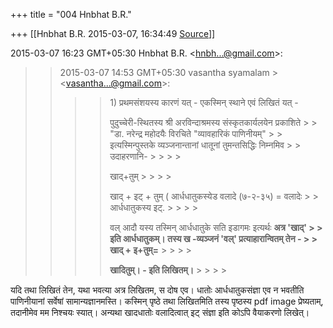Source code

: +++
title = "004 Hnbhat B.R."

+++
[[Hnbhat B.R.	2015-03-07, 16:34:49 [Source](https://groups.google.com/g/samskrita/c/ubXeiOwXQ2Y)]]



2015-03-07 16:23 GMT+05:30 Hnbhat B.R. \<[hnbh...@gmail.com]()\>:  

> 
> >   
> > 
> >   
> > 
> > 2015-03-07 14:53 GMT+05:30 vasantha syamalam > \<[vasantha...@gmail.com]()\>:  
> > > 
> > > > 1\) प्रथमसंशयस्य कारणं यत् - एकस्मिन् स्थाने एवं लिखितं यत् -
> > > > 
> > > > पुदुच्चेरी-स्थितस्य श्री अरविन्दाश्रमस्य संस्कृतकार्यलयेन प्रकाशिते > > "डा. नरेन्द्र महोदयैः विरचिते "व्यावहारिकं पाणिनीयम्" > > इत्यस्मिन्पुस्तके व्यञ्जनान्तानां धातूनां तुमन्तसिद्धिः निम्नमिव > > उदाहरणानि- > > > > 
> > > > 
> > > > खाद्+तुम् > > > > 
> > > > 
> > > > खाद् + इट् + तुम् ( आर्धधातुकस्येड वलादे (७-२-३५) = वलादेः > > आर्धधातुकस्य इट्. > > > > 
> > > > 
> > > > वल् आदौ यस्य तस्मिन् आर्धधातुके सति इडागमः इत्यर्थः **अत्र 'खाद्' > > इति आर्धधातुकम्। तस्य ख -व्यञ्जनं 'वल्' प्रत्याहारान्वितम् तेन - > > खाद् + इ+तुम्=** > > > > 
> > > > 
> > > > **खादितुम्। - इति लिखितम्।** > > > > 
> > > > 
> > 
> > 
> > 

  

  

यदि तथा लिखितं तेन, यथा भवत्या अत्र लिखितम, स दोष एव। धातोः आर्धधातुकसंज्ञा एव न भवतीति पाणिनीयानां सर्वेषां सामान्यज्ञानमस्ति। कस्मिन् पृष्ठे तथा लिखितमिति तस्य पृष्ठस्य pdf image प्रेष्यताम्, तदानीमेव मम निश्चयः स्यात्। अन्यथा खादधातोः वलादित्वात् इट् संज्ञा इति कोऽपि वैयाकरणो लिखेत्।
○ ○ ○ ○
_Aim of the task_
Copy every line of the data exactly as written, excluding the pictures.

_Completed task_
Source code

: +++
title = "004 Hnbhat B.R."

+++
[[Hnbhat B.R.	2015-03-07, 16:34:49 [Source](https://groups.google.com/g/samskrita/c/ubXeiOwXQ2Y)]]



2015-03-07 16:23 GMT+05:30 Hnbhat B.R. \<[hnbh...@gmail.com]()\>:  

> 
> >   
> > 
> >   
> > 
> > 2015-03-07 14:53 GMT+05:30 vasantha syamalam > \<[vasantha...@gmail.com]()\>:  
> > > 
> > > > 1\) प्रथमसंशयस्य कारणं यत् - एकस्मिन् स्थाने एवं लिखितं यत् -
> > > > 
> > > > पुदुच्चेरी-स्थितस्य श्री अरविन्दाश्रमस्य संस्कृतकार्यलयेन प्रकाशिते > > "डा. नरेन्द्र महोदयैः विरचिते "व्यावहारिकं पाणिनीयम्" > > इत्यस्मिन्पुस्तके व्यञ्जनान्तानां धातूनां तुमन्तसिद्धिः निम्नमिव > > उदाहरणानि- > > > > 
> > > > 
> > > > खाद्+तुम् > > > > 
> > > > 
> > > > खाद् + इट् + तुम् ( आर्धधातुकस्येड वलादे (७-२-३५) = वलादेः > > आर्धधातुकस्य इट्. > > > > 
> > > > 
> > > > वल् आदौ यस्य तस्मिन् आर्धधातुके सति इडागमः इत्यर्थः **अत्र 'खाद्' > > इति आर्धधातुकम्। तस्य ख -व्यञ्जनं 'वल्' प्रत्याहारान्वितम् तेन - > > खाद् + इ+तुम्=** > > > > 
> > > > 
> > > > **खादितुम्। - इति लिखितम्।** > > > > 
> > > > 
> > 
> > 
> > 

  

  

यदि तथा लिखितं तेन, यथा भवत्या अत्र लिखितम, स दोष एव। धातोः आर्धधातुकसंज्ञा एव न भवतीति पाणिनीयानां सर्वेषां सामान्यज्ञानमस्ति। कस्मिन् पृष्ठे तथा लिखितमिति तस्य पृष्ठस्य pdf image प्रेष्यताम्, तदानीमेव मम निश्चयः स्यात्। अन्यथा खादधातोः वलादित्वात् इट् संज्ञा इति कोऽपि वैयाकरणो लिखेत्।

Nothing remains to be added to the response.